• [To do]: Please tally how many lines of the material below include the word "execute", giving only the number.

• [Data for review]:
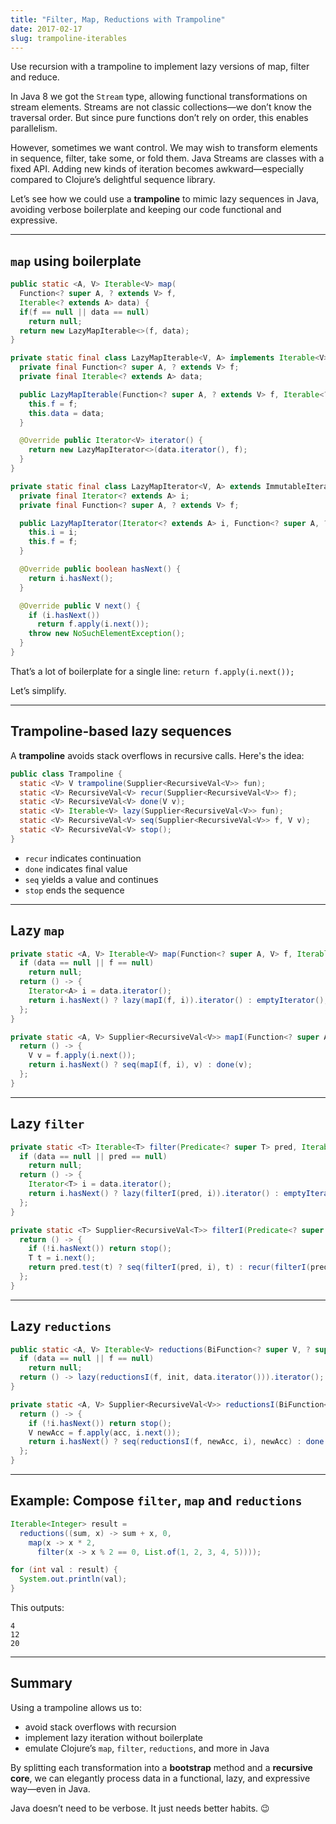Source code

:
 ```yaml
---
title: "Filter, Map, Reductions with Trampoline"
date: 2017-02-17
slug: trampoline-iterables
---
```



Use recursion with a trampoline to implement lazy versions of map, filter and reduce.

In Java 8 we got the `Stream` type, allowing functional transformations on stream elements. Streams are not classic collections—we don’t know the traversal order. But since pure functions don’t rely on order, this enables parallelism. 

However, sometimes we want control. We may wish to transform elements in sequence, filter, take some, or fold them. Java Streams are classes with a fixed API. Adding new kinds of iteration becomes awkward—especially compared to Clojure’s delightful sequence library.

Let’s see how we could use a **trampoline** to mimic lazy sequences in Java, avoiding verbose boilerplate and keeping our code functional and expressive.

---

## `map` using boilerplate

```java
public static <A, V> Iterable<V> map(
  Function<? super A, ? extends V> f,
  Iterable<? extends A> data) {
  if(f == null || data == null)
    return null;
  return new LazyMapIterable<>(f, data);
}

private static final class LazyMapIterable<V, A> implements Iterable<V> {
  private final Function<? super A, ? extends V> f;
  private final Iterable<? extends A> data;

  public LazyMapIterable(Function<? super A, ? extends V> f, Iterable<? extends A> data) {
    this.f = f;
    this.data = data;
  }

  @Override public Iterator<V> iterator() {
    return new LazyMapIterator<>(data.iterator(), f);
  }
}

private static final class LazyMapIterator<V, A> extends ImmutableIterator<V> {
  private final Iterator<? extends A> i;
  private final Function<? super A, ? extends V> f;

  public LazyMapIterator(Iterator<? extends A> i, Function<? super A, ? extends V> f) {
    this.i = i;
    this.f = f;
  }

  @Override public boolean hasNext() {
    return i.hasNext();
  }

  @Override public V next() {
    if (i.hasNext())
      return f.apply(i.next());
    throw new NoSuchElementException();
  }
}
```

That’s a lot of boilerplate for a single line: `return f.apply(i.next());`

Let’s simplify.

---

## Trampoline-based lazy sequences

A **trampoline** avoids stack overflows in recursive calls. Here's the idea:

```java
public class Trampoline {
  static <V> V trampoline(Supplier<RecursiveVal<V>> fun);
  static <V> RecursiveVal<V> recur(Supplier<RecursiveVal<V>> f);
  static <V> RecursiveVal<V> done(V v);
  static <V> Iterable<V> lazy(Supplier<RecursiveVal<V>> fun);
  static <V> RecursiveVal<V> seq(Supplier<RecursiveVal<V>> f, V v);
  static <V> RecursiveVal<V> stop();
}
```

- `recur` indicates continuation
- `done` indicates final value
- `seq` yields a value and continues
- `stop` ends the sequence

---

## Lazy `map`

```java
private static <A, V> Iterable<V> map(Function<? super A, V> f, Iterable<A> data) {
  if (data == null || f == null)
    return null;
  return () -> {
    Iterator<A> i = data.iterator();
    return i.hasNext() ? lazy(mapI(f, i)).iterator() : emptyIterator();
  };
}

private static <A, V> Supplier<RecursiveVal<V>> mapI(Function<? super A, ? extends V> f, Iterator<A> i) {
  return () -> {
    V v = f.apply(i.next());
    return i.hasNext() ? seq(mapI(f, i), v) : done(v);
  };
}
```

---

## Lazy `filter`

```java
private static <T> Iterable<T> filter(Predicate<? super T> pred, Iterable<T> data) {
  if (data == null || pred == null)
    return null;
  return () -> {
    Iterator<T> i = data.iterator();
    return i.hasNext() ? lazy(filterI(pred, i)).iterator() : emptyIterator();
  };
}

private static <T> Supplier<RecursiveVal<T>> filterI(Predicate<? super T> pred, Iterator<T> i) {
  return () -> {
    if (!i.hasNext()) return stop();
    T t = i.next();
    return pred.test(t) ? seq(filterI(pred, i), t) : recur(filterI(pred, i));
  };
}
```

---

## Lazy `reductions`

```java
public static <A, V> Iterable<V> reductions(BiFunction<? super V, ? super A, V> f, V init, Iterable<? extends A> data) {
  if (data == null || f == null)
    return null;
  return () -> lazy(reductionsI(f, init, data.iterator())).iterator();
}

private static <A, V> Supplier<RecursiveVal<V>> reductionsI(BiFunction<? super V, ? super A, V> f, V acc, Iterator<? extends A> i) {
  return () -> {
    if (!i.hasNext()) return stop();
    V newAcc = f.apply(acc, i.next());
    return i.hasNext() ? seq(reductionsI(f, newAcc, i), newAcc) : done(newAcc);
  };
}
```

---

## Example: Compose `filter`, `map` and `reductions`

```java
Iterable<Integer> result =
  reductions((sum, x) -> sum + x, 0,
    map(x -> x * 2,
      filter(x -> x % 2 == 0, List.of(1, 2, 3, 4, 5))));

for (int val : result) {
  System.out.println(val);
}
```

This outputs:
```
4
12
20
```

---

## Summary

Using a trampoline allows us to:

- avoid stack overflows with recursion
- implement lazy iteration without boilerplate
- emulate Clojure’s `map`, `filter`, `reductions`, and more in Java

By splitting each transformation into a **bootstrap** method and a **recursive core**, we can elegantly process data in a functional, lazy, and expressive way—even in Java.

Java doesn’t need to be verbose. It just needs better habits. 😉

---

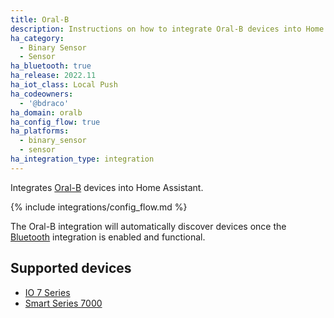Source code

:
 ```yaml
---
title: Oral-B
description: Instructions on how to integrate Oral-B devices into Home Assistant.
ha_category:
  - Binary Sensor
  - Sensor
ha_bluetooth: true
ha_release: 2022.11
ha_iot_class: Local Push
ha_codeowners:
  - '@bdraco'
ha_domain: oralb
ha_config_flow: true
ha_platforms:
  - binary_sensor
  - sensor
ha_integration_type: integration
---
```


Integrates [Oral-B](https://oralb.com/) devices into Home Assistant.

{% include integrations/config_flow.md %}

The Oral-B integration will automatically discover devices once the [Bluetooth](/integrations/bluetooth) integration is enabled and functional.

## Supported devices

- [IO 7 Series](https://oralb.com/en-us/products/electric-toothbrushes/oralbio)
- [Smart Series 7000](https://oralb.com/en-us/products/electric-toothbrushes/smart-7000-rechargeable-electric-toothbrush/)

...

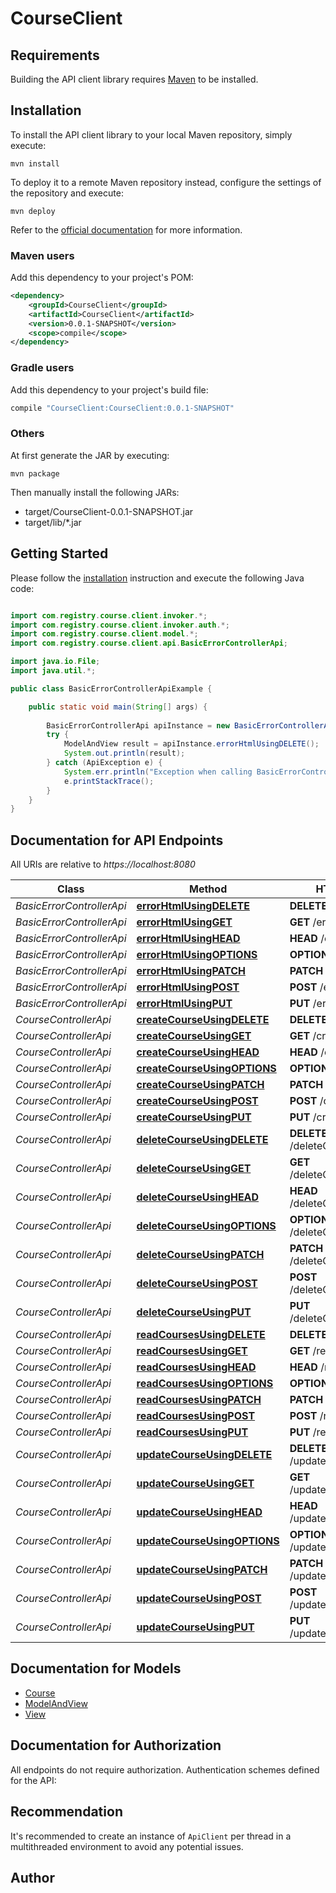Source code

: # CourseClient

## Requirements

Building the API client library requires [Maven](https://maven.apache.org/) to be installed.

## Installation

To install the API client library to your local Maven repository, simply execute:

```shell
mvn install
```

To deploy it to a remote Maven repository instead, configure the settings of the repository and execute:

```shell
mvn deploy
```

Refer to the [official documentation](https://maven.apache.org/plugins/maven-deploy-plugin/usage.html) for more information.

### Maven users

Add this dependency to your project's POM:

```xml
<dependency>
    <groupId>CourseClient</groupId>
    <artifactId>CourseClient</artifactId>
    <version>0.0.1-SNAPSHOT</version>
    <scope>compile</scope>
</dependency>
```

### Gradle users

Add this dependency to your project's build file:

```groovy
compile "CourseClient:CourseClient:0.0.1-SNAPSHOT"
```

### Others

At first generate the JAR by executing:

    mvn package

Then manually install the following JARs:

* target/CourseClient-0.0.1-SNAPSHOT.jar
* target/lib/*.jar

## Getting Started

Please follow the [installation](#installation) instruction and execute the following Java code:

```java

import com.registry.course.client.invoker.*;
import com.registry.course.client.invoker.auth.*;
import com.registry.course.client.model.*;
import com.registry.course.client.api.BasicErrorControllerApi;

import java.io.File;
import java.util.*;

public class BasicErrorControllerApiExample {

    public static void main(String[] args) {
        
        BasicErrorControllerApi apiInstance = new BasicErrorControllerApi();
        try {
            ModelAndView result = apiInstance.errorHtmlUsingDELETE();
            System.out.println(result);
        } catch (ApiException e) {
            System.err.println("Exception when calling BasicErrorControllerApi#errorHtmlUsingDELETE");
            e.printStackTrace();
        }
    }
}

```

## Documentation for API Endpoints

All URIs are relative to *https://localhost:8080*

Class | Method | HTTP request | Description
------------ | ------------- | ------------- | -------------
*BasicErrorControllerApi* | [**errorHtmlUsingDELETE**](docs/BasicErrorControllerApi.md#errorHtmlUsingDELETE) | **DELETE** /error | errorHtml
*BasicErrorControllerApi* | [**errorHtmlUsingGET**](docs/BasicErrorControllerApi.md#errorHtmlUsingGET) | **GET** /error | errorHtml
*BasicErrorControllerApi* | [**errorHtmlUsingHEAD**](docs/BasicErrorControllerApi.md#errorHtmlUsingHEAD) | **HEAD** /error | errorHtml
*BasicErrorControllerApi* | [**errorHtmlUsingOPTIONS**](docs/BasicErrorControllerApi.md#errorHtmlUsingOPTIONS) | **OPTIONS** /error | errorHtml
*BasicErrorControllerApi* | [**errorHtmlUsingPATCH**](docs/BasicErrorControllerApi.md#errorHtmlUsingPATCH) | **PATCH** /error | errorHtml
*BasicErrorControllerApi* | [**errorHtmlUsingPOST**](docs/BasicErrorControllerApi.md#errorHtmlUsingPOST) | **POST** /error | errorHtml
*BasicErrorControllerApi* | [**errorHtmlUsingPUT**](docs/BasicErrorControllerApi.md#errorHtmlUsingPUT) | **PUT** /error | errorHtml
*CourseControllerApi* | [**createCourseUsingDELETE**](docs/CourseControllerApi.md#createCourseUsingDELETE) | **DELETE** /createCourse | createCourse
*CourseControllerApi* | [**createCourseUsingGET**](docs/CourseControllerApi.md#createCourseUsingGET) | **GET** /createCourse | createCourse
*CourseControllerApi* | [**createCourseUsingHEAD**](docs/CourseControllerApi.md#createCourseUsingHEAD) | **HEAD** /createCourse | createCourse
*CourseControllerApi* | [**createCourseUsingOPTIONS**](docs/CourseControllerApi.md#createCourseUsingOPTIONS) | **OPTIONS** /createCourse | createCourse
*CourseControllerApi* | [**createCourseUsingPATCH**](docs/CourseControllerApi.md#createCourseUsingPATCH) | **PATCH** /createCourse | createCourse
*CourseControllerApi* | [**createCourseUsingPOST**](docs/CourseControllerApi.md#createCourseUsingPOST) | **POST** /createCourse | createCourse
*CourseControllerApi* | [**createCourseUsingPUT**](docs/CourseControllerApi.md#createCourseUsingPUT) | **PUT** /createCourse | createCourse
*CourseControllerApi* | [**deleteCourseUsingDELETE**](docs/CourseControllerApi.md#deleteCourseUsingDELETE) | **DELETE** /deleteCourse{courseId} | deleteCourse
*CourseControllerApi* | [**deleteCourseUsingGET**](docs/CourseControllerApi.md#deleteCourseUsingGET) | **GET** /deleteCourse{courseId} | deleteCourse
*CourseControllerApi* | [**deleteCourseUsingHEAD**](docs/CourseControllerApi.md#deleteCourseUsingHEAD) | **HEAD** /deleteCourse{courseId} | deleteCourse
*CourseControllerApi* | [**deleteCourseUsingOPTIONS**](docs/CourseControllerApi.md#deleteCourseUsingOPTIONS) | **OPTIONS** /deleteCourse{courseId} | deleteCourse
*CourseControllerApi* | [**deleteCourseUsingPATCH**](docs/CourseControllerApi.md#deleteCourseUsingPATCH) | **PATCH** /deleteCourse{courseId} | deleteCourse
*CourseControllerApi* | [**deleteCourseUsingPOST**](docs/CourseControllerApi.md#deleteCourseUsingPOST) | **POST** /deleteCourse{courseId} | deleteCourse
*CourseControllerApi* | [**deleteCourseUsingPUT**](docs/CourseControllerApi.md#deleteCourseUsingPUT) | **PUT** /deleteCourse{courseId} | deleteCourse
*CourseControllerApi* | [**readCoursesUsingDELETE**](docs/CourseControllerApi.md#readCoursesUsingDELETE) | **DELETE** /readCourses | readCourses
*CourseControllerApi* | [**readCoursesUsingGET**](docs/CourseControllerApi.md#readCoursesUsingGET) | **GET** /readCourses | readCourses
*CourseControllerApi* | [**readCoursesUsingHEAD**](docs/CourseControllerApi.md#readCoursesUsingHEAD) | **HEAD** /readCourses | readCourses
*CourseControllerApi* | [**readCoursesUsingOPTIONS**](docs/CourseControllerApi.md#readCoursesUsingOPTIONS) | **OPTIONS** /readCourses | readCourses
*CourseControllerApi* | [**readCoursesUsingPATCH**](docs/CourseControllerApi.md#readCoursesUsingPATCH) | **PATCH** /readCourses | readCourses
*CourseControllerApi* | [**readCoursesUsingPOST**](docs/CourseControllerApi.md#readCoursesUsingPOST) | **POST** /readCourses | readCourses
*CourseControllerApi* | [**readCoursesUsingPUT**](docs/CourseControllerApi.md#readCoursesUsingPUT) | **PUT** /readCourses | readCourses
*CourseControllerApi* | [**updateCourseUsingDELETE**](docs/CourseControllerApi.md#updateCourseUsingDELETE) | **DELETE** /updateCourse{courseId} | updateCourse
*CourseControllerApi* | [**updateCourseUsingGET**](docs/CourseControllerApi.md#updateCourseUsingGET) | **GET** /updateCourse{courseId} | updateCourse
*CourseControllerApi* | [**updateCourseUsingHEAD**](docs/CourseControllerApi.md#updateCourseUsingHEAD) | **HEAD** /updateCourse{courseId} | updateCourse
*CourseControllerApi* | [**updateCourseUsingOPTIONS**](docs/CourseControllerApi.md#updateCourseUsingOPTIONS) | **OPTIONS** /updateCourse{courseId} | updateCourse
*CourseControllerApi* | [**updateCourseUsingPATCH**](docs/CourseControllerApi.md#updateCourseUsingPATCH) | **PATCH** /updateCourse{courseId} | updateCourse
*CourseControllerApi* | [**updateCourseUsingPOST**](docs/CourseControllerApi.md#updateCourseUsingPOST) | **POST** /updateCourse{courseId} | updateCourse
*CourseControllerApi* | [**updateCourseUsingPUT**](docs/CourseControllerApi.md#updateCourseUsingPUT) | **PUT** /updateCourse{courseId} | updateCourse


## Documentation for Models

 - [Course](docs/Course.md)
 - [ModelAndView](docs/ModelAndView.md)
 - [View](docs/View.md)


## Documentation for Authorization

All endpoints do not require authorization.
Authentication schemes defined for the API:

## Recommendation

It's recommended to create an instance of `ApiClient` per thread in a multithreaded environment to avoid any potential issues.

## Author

• [Result of this task]: 3